**EXERCISE GOAL:**
Your task is to repeat exactly the lines below between the line holding "Code: https://github.com/facebookresearch/StarSpace" and the line holding "Paper : https://arxiv.org/pdf/1911.04975.pdf", inclusive, and only those.

(Excerpts from a dataset)
▬▬▬

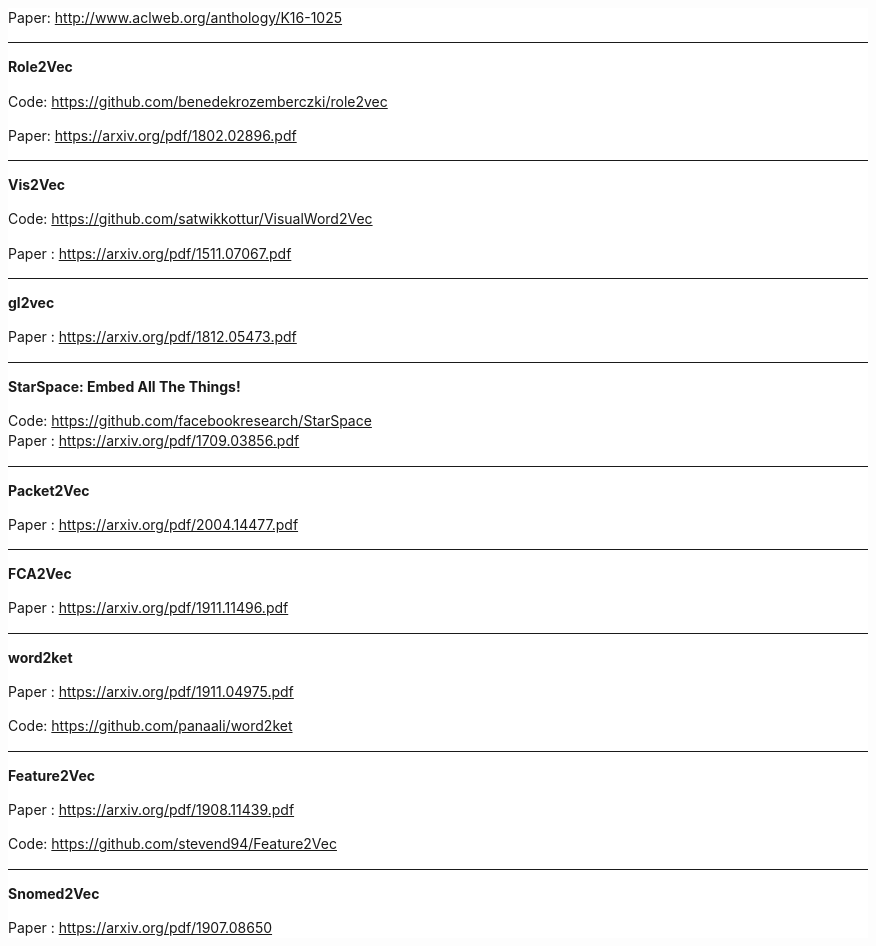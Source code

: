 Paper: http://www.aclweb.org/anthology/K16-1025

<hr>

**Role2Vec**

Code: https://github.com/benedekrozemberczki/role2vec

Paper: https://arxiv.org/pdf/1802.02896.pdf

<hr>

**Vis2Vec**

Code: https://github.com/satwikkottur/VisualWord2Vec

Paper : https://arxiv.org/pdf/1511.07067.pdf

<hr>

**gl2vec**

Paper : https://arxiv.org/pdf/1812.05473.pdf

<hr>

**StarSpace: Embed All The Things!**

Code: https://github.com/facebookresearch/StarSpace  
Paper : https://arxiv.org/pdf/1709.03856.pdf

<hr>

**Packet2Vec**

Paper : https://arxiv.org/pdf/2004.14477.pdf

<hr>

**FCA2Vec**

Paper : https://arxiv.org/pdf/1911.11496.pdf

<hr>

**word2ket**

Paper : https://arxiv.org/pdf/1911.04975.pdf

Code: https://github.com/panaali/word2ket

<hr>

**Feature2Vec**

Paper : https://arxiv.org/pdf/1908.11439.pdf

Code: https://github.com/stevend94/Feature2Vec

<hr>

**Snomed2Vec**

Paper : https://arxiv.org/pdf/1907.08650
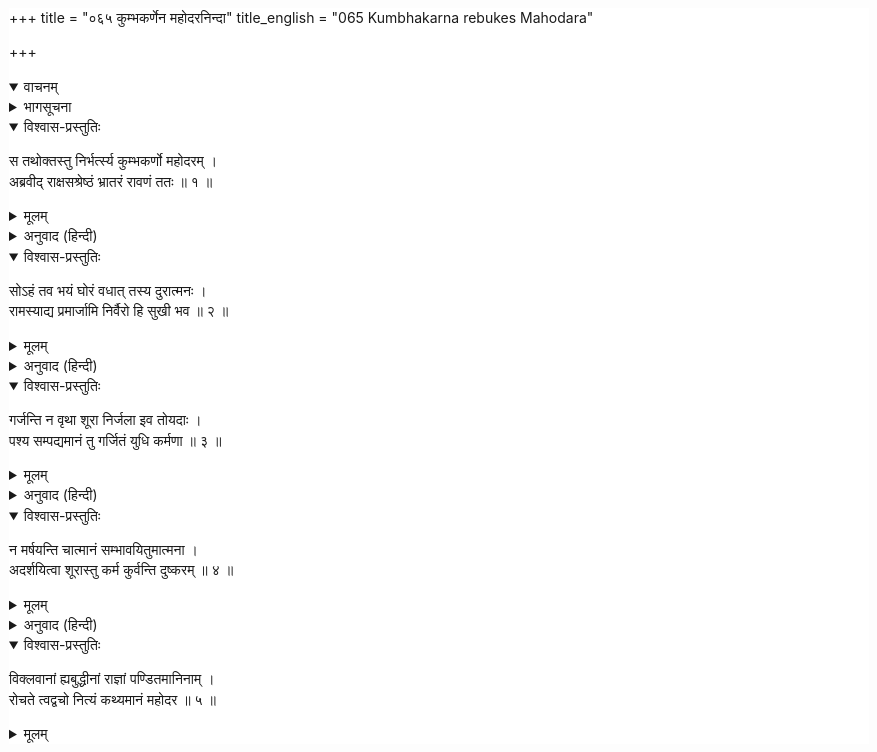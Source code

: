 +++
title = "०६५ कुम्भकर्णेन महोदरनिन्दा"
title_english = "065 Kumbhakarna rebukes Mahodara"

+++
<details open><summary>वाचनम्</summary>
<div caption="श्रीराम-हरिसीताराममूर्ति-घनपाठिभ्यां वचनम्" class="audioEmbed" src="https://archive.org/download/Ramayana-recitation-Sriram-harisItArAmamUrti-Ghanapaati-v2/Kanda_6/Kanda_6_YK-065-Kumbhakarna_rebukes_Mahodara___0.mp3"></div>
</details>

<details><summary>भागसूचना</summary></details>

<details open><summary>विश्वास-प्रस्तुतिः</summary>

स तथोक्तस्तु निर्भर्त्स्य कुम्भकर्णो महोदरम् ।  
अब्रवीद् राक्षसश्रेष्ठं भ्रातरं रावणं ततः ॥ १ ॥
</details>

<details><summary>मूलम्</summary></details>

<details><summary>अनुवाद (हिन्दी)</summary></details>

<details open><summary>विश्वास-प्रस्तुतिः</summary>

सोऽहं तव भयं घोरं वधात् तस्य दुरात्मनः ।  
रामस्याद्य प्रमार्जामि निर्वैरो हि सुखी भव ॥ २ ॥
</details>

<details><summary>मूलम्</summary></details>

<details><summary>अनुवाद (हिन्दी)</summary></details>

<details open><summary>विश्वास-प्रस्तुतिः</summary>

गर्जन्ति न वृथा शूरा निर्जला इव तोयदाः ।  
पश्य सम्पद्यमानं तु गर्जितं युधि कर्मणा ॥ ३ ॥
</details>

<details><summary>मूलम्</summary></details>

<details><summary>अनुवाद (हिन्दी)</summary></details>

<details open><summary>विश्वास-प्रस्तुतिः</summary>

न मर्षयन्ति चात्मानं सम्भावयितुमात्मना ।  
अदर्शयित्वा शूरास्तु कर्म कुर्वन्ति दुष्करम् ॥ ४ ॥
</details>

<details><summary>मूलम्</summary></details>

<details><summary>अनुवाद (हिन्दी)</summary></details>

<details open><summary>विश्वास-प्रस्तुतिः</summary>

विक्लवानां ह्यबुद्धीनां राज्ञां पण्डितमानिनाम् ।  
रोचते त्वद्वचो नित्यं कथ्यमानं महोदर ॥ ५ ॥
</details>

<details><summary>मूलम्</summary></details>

▬▬▬

**PROBLEM SOLUTION:**
Code: https://github.com/facebookresearch/StarSpace  
Paper : https://arxiv.org/pdf/1709.03856.pdf

<hr>

**Packet2Vec**

Paper : https://arxiv.org/pdf/2004.14477.pdf

<hr>

**FCA2Vec**

Paper : https://arxiv.org/pdf/1911.11496.pdf

<hr>

**word2ket**

Paper : https://arxiv.org/pdf/1911.04975.pdf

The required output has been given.